__ASSIGNMENT__
Reproduce word for word the lines of the listing from the first one through the one with "## Introducing PyDSA", omitting every picture.

__ENTRIES PROVIDED__

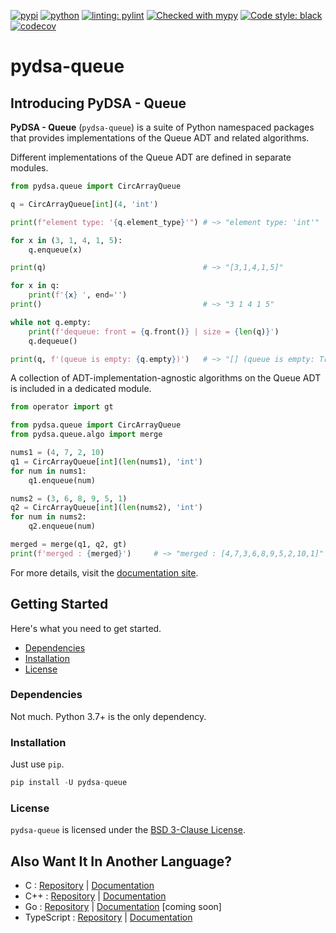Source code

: [![pypi](https://img.shields.io/pypi/v/python-boilerplate.svg)](https://pypi.org/project/python-boilerplate/)
[![python](https://img.shields.io/pypi/pyversions/python-boilerplate.svg)](https://pypi.org/project/python-boilerplate/)
[![linting: pylint](https://img.shields.io/badge/linting-pylint-yellowgreen)](https://github.com/PyCQA/pylint)
[![Checked with mypy](http://www.mypy-lang.org/static/mypy_badge.svg)](http://mypy-lang.org/)
[![Code style: black](https://img.shields.io/badge/code%20style-black-000000.svg)](https://github.com/psf/black)
[![codecov](https://codecov.io/gh/engineer/python-boilerplate/branch/main/graphs/badge.svg)](https://codecov.io/github/engineer/python-boilerplate)

# pydsa-queue <!-- omit in toc -->

<!--intro-start-->

## Introducing PyDSA - Queue <!-- omit in toc -->

**PyDSA - Queue** (`pydsa-queue`) is a suite of Python namespaced packages that provides implementations of the Queue ADT and related algorithms.

Different implementations of the Queue ADT are defined in separate modules.

```python
from pydsa.queue import CircArrayQueue

q = CircArrayQueue[int](4, 'int')

print(f"element type: '{q.element_type}'") # ~> "element type: 'int'"

for x in (3, 1, 4, 1, 5):
    q.enqueue(x)

print(q)                                   # ~> "[3,1,4,1,5]"

for x in q:
    print(f'{x} ', end='')
print()                                    # ~> "3 1 4 1 5"

while not q.empty:
    print(f'dequeue: front = {q.front()} | size = {len(q)}')
    q.dequeue()

print(q, f'(queue is empty: {q.empty})')   # ~> "[] (queue is empty: True)"

```
A collection of ADT-implementation-agnostic algorithms on the Queue ADT is 
included in a dedicated module.

```python
from operator import gt

from pydsa.queue import CircArrayQueue
from pydsa.queue.algo import merge

nums1 = (4, 7, 2, 10)
q1 = CircArrayQueue[int](len(nums1), 'int')
for num in nums1:
    q1.enqueue(num)

nums2 = (3, 6, 8, 9, 5, 1)
q2 = CircArrayQueue[int](len(nums2), 'int')
for num in nums2:
    q2.enqueue(num)

merged = merge(q1, q2, gt)
print(f'merged : {merged}')     # ~> "merged : [4,7,3,6,8,9,5,2,10,1]"
```
<!--intro-end-->

For more details, visit the <a href="https://kriztofery.github.io/pydsa-queue" target="_blank">documentation site</a>.

<!--intro-start-->

## Getting Started <!-- omit in toc -->

Here's what you need to get started.

- [Dependencies](#dependencies)
- [Installation](#installation)
- [License](#license)

### Dependencies

Not much. Python 3.7+ is the only dependency.

### Installation

Just use `pip`.

```python
pip install -U pydsa-queue
```

### License

`pydsa-queue` is licensed under the <a href="https://github.com/KriztoferY/pydsa-queue/blob/main/LICENSE" target="_blank">BSD 3-Clause License</a>.

## Also Want It In Another Language? <!-- omit in toc -->

- C : <a href="https://github.com/KriztoferY/cdsa-queue" target="_blank">Repository</a> | <a href="https://KriztoferY.github.io/cdsa-queue" target="_blank">Documentation</a>
- C++ : <a href="https://github.com/KriztoferY/cppdsa-queue" target="_blank">Repository</a> | <a href="https://KriztoferY.github.io/cpppdsa-queue" target="_blank">Documentation</a>
- Go : <a href="https://github.com/KriztoferY/godsa-queue" target="_blank">Repository</a> | <a href="https://KriztoferY.github.io/godsa-queue" target="_blank">Documentation</a> [coming soon]
- TypeScript : <a href="https://github.com/KriztoferY/tsdsa-queue" target="_blank">Repository</a> | <a href="https://KriztoferY.github.io/tsdsa-queue" target="_blank">Documentation</a>

<!--intro-end-->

__WRITTEN SOLUTION__
Source code

: [![pypi](https://img.shields.io/pypi/v/python-boilerplate.svg)](https://pypi.org/project/python-boilerplate/)
[![python](https://img.shields.io/pypi/pyversions/python-boilerplate.svg)](https://pypi.org/project/python-boilerplate/)
[![linting: pylint](https://img.shields.io/badge/linting-pylint-yellowgreen)](https://github.com/PyCQA/pylint)
[![Checked with mypy](http://www.mypy-lang.org/static/mypy_badge.svg)](http://mypy-lang.org/)
[![Code style: black](https://img.shields.io/badge/code%20style-black-000000.svg)](https://github.com/psf/black)
[![codecov](https://codecov.io/gh/engineer/python-boilerplate/branch/main/graphs/badge.svg)](https://codecov.io/github/engineer/python-boilerplate)

# pydsa-queue <!-- omit in toc -->

<!--intro-start-->

## Introducing PyDSA - Queue <!-- omit in toc -->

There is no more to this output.